Liechtenstein Banks want to make British ‘tax tourists' looking to use a groundbreaking tax amnesty pay 30% of their overseas assets into a bank account in the tiny European principality, and keep the account open for at least two years.
The Liechtenstein Bankers' Association is talking to its government about tightening the criteria for using the Liechtenstein Disclosure Facility, which has been used by more than 2000 Britons since it was set up in 2009, Accountancy Age can reveal.
The LDF has been more popular than originally expected, particularly with Britons who have transferred cash from other offshore accounts into Liechtenstein, which is trying to shed its image as a tax haven.
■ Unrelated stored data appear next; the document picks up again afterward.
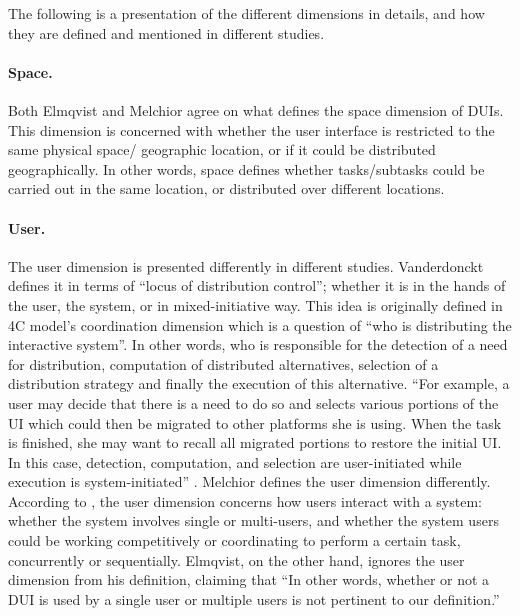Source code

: The following is a presentation of the different dimensions in details, and
how they are defined and mentioned in different studies.
\paragraph{Space.}  Both Elmqvist \cite{elmqvist2011distributed} and Melchior
\cite{melchior2011distributed} agree on what defines the space  dimension of
DUIs. This dimension is concerned with whether the user interface is
restricted to the same physical space/ geographic location, or if it could be
distributed geographically. In other words, space defines whether tasks/subtasks
could be carried out in the same location, or distributed over different
locations. 

\paragraph{User.} The user dimension is presented differently in different
studies. Vanderdonckt \cite{vanderdonckt2010distributed} defines it in terms of 
``locus of distribution control''; whether it is in the hands of the user, the
system, or in mixed-initiative way. This idea is originally defined in 4C
model's coordination dimension which is a question of ``who is distributing the interactive system''\cite{demeure20084c}.
In other words, who is responsible for the detection of a need for distribution,
computation of distributed alternatives, selection of a distribution strategy and
finally the execution of this alternative. ``For example, a user may decide
that there is a need to do so and selects various portions of the UI which could
then be migrated to other platforms she is using. When the task is finished, she
may want to recall all migrated portions to restore the initial UI. In this
case, detection, computation, and selection are user-initiated while execution
is system-initiated'' \cite{demeure20084c}. Melchior defines the user dimension
differently. According to \cite{melchior2011distributed}, the user dimension concerns how users interact
with a system: whether the system involves single or multi-users, and whether
the system users could be working competitively or coordinating to perform a
certain task, concurrently or sequentially. Elmqvist, on the other hand, ignores
the user dimension from his definition, claiming that ``In other words, whether or not a DUI is used by a single user or multiple users is not pertinent to our
definition.''\cite{elmqvist2011distributed}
Last week, the governments extended the deal for an extra year until April 2016. HM Revenue and Customs (HMRC) has estimated that the deal could raise around £3bn for the Treasury.
Currently, Britons only have to show a "meaningful" connection with Liechtenstein in order to open a bank account there and use the LDF.
There is no minimum amount for using the LDF, although some banks specify their own conditions.
Two Liechtenstein banking sources have told Accountancy Age that the Liechtenstein Bankers' Association is expected to imminently ask its government to tighten the criteria for Britons who want to use the LDF.
The banks propose Britons should pay a minimum of 30% of their overseas assets into a Liechtenstein bank account and keep it open for at least two years.
Britons who have a company structure or trust in Liechtenstein will have to pay 20% of their overseas assets and also keep the account open for two years.
The details of the proposals have not been finalised.
All of which seems to confirm what some of us have always suspected, which is that this is simply a great marketing tool for Liechtenstein's offshore banks and little more.
Another Hartnett wonder where the rich get richer, keep the proceeds of their crime and walk away with untarnished reputations despite their organised criminality. You couldn't make it up.